Aquando da notificação do presente Acórdão, notifiquem-se as partes e o mandante … da renúncia ao mandato por parte do Ex.º Senhor Dr. CC, advogado constituído por este credor, nos termos do artigo 47.º, n.º 1 do CPC, não havendo lugar à constituição de novo advogado de harmonia com o n.º 3 de tal preceito, face à procuração conjunta existente a fls 325 a favor da Ex.ª Senhora Dra. DD.

                                                           *

Custas pelos reclamantes, fixando-se a taxa de justiça em 3 UC.

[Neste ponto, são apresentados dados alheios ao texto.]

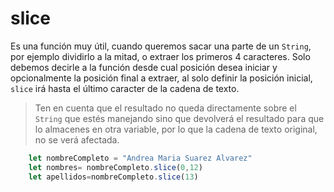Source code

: # slice
Es una función muy útil, cuando queremos sacar una parte de un `String`, por ejemplo dividirlo a la mitad, o extraer los primeros 4 caracteres. Solo debemos decirle a la función desde cual posición desea iniciar y opcionalmente la posición final a extraer, al solo definir la posición inicial, `slice` irá hasta el último caracter de la cadena de texto.

> Ten en cuenta que el resultado no queda directamente sobre el `String` que estés manejando sino que devolverá el resultado para que lo almacenes en otra variable, por lo que la cadena de texto original, no se verá afectada.

```js
    let nombreCompleto = "Andrea Maria Suarez Alvarez"
    let nombres= nombreCompleto.slice(0,12)
    let apellidos=nombreCompleto.slice(13)
    
```

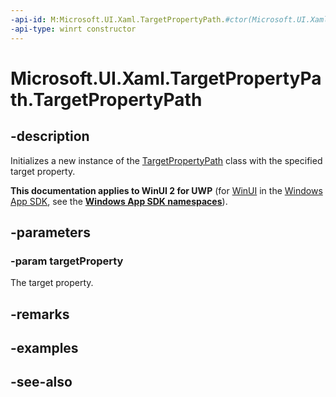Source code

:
 ```yaml
---
-api-id: M:Microsoft.UI.Xaml.TargetPropertyPath.#ctor(Microsoft.UI.Xaml.DependencyProperty)
-api-type: winrt constructor
---
```


<!-- Method syntax
public TargetPropertyPath(Windows.UI.Xaml.DependencyProperty targetProperty)
-->

# Microsoft.UI.Xaml.TargetPropertyPath.TargetPropertyPath

## -description
Initializes a new instance of the [TargetPropertyPath](targetpropertypath.md) class with the specified target property.

**This documentation applies to WinUI 2 for UWP** (for [WinUI](/windows/apps/winui/winui3/) in the [Windows App SDK](/windows/apps/windows-app-sdk/), see the **[Windows App SDK namespaces](/windows/windows-app-sdk/api/winrt/)**).

## -parameters
### -param targetProperty
The target property.

## -remarks

## -examples

## -see-also
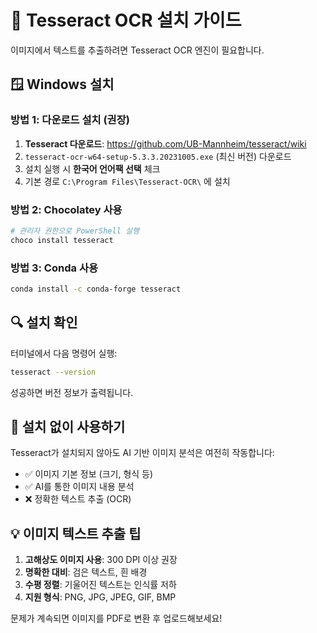 # 📄 Tesseract OCR 설치 가이드

이미지에서 텍스트를 추출하려면 Tesseract OCR 엔진이 필요합니다.

## 🪟 Windows 설치

### 방법 1: 다운로드 설치 (권장)
1. **Tesseract 다운로드**: https://github.com/UB-Mannheim/tesseract/wiki
2. `tesseract-ocr-w64-setup-5.3.3.20231005.exe` (최신 버전) 다운로드
3. 설치 실행 시 **한국어 언어팩 선택** 체크
4. 기본 경로 `C:\Program Files\Tesseract-OCR\` 에 설치

### 방법 2: Chocolatey 사용
```powershell
# 관리자 권한으로 PowerShell 실행
choco install tesseract
```

### 방법 3: Conda 사용
```bash
conda install -c conda-forge tesseract
```

## 🔍 설치 확인

터미널에서 다음 명령어 실행:
```bash
tesseract --version
```

성공하면 버전 정보가 출력됩니다.

## 🚨 설치 없이 사용하기

Tesseract가 설치되지 않아도 AI 기반 이미지 분석은 여전히 작동합니다:
- ✅ 이미지 기본 정보 (크기, 형식 등)
- ✅ AI를 통한 이미지 내용 분석
- ❌ 정확한 텍스트 추출 (OCR)

## 💡 이미지 텍스트 추출 팁

1. **고해상도 이미지 사용**: 300 DPI 이상 권장
2. **명확한 대비**: 검은 텍스트, 흰 배경
3. **수평 정렬**: 기울어진 텍스트는 인식률 저하
4. **지원 형식**: PNG, JPG, JPEG, GIF, BMP

문제가 계속되면 이미지를 PDF로 변환 후 업로드해보세요!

                                                           *



             LISBOA, 12 de Março de 2019

                                                            

Catarina Serra (Relatora)

Fonseca Ramos

Ana Paula Boularot

           

__________________________

[1] São actualmente ainda oportunas as palavras de Manuel de Andrade (Noções elementares de Processo Civil, Coimbra, Coimbra Editora, 1979, p. 387): “[p]rocura-se evitar (…) o mais possível – como em geral quanto a todas as irregularidades de natureza processual – que a parte perca o pleito por motivos puramente formais; que a forma prevaleça sobre o fundo”.
[2] Na primeira norma prevê-se a possibilidade de reclamação para a conferência quando a parte se considere prejudicada por qualquer despacho do relator que não seja de mero expediente e na segunda estende-se a aplicabilidade desta regra (relativa ao julgamento da apelação) ao recurso de revista.
[3] Sobre os condicionamentos ao recurso de revista nestes e noutros processos cfr. Abrantes Geraldes, Recursos no Novo Código de Processo Civil, Coimbra, Almedina, 2018, pp. 66 e s.
[4] De facto, quando não há dupla conforme, a norma exige um requisito adicional aos requisitos do artigo 629.º do CPC; quando há dupla conforme, a norma inviabiliza a invocação dos três fundamentos alternativos da revista excepcional. Cfr., neste sentido, o Acórdão de 14.04.2015, Proc. 1566/13.0TBABF.E1.S1, onde se diz: “[n]estes casos nunca há lugar a Revista excepcional, nos termos do normativo inserto no artigo 672º, nº1 do CPCivil, porquanto, de harmonia com o preceituado naquele artigo 14º, nº1 do CIRE apenas há lugar a recurso normal de Revista – haja ou não dupla conformidade – no caso de existir oposição de Acórdãos, afastando esta Lei, enquanto regulamentação especial, a possibilidade daqueloutra impugnação recursiva de carácter excepcional”.
[5] Cfr. Catarina Serra, O Processo Especial de Revitalização na Jurisprudência, cit., pp. 18 e s. e 33-34, e Catarina Serra, Lições de Direito da Insolvência, Coimbra, Almedina, 2018, pp. 336 e s. e 383-384.
[6] Relacionam também a norma com a intenção de conferir celeridade ao processo Carvalho Fernandes e João Labareda [Código da Insolvência e da Recuperação de Empresas Anotado. Sistema de Recuperação de Empresas por Via Extrajudicial (SIREVE) Anotado. Legislação Complementar, Lisboa, Quid Juris, 2015 (3.ª edição), p. 127].
[7] Cf. Acórdão do Tribunal Constitucional n.º 431/02, de 22 de Outubro de 2002 (disponível em http://www.tribunalconstitucional.pt).
[8] Cfr. Catarina Serra, O Processo Especial de Revitalização na Jurisprudência, Coimbra, Almedina, 2017 (2.ª edição), pp. 23 e s.